Kırpık: Hmmmmm. “Ene bibb mekle” Her halde güzel bir şey isterim demek. Sen de az önce söyledin ya (iyi bir şey istiycem) diye. Arapça bir cümle. Hem sen burada ne dolanıyorsun, sana yemek gelmedi mi?
Marsık: Geldi de, sana ne getirdi, diye koşarak geldim. Dün akşam kısmetimiz iyiydi. Misafirler vardı. Yiyecek boldu. Dışardan, mahalle kedileri de kaynak oldular. Ziyafet bereketliydi. Senin ne yediğine bakmaya geldim.
Kırpık: Hey Güzel Allah’ım!!! Ziyaretinin sebebi bu mu? Allah’ım beni bu kıskanç komşudan koru. Kızım, sen gidip yemeğini yesene! Niye gelip burada fesatlık yapıyorsun? Bana gelenler de aynı işte. Ekmekli, börekli, köfteli yiyecekler. Şimdi git başımdan da şu öğünümü rahat rahat yiyeyim. Seninle çene çalmaktan yemeğin lezzeti kaçıyor.
Marsık: Hah! İşte! Gördün mü bak, kendi ağzınla söyledin. Köfteler, börekler varmış. Bize niye tatsız, kuru kanatlar geldi? Ben biliyordum zaten o bekçinin sana daha iyi baktığını. Kendi köpeğine iyi bakar, bizim de arkamızdan türlü söylentiler… Mekle-söde-irgiga, türlü türlü laflar… Mırıl, mırıl, mırıl…
Kırpık: Aah, ah, ah, ah! Şu bizim Siyah İnci’den çekeceği var bekçinin. Allah saburlar versin.
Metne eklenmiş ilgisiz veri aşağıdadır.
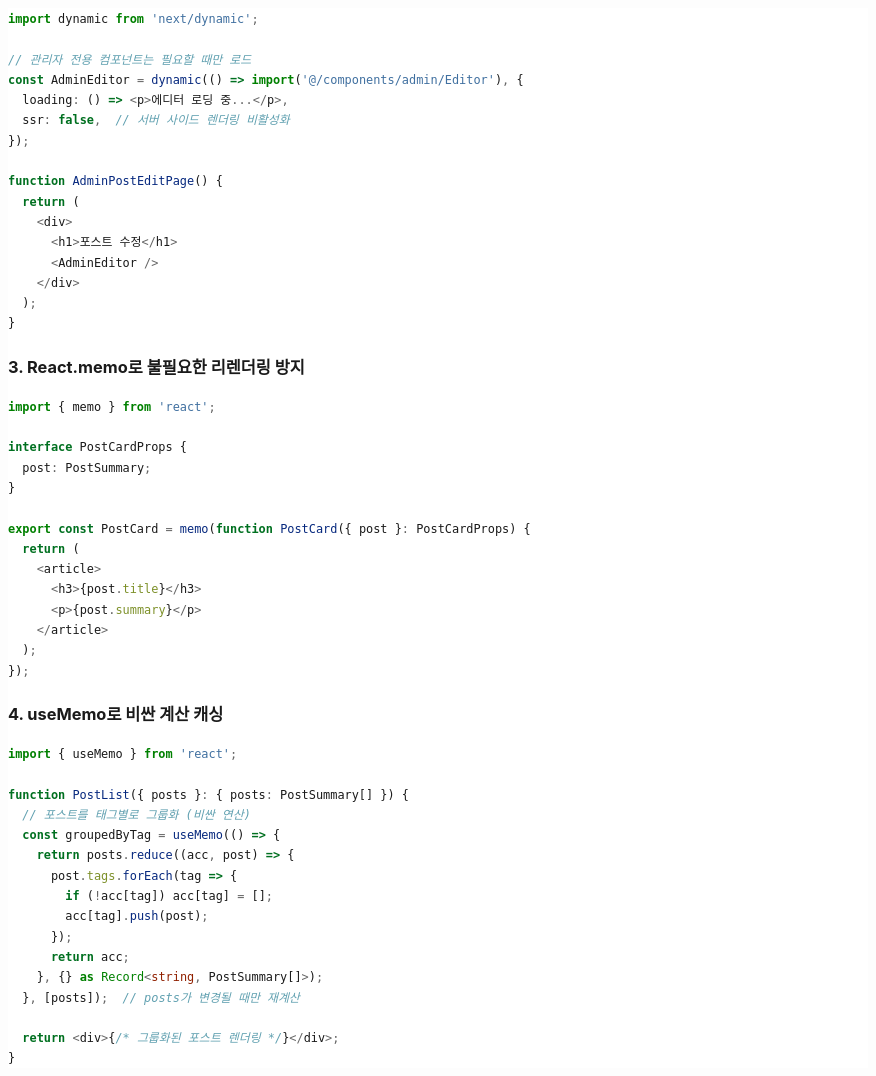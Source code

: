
 ```typescript
import dynamic from 'next/dynamic';

// 관리자 전용 컴포넌트는 필요할 때만 로드
const AdminEditor = dynamic(() => import('@/components/admin/Editor'), {
  loading: () => <p>에디터 로딩 중...</p>,
  ssr: false,  // 서버 사이드 렌더링 비활성화
});

function AdminPostEditPage() {
  return (
    <div>
      <h1>포스트 수정</h1>
      <AdminEditor />
    </div>
  );
}
```

### 3. React.memo로 불필요한 리렌더링 방지

```typescript
import { memo } from 'react';

interface PostCardProps {
  post: PostSummary;
}

export const PostCard = memo(function PostCard({ post }: PostCardProps) {
  return (
    <article>
      <h3>{post.title}</h3>
      <p>{post.summary}</p>
    </article>
  );
});
```

### 4. useMemo로 비싼 계산 캐싱

```typescript
import { useMemo } from 'react';

function PostList({ posts }: { posts: PostSummary[] }) {
  // 포스트를 태그별로 그룹화 (비싼 연산)
  const groupedByTag = useMemo(() => {
    return posts.reduce((acc, post) => {
      post.tags.forEach(tag => {
        if (!acc[tag]) acc[tag] = [];
        acc[tag].push(post);
      });
      return acc;
    }, {} as Record<string, PostSummary[]>);
  }, [posts]);  // posts가 변경될 때만 재계산

  return <div>{/* 그룹화된 포스트 렌더링 */}</div>;
}
```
İşte böyle!.. Marsık ve Kırpık dizisinden bir bölümü hikaye edildi. Bekçi dahil bahçede canlı, cansız her nesne tesbihde olup bil cümle mukaddes günlerin ve gecelerin, okuyucuların üzerine huzur getirsin duaları ile sizleri selamlıyorlar. Yine öyle kesretli bir ihvan topluluğu ile olacak sohbet gecelerini dört gözle ve gönül arzuları ile intizar ediyorlar. Muhterem Efendimizin can bahşeden sohbetine muhabbet dolu gönüller ile dinleyen ihvanın sadakatına, teslimiyetine gözlemci olmak, içtenlikle istiyorlar. “Ve ilallahi türcaul umur…” Cümle işler Allah’tan gelir ve yine Allah’a döner, vesselam…
Ene nibbi mekle: Ben iyi bir yiyecek isterim.
Sööde: Küçük siyahcık.
İrgiga: İncecik, zayıfcık.
(*) Merhum Karasu oteli sahibi Ali Karasu Efendi.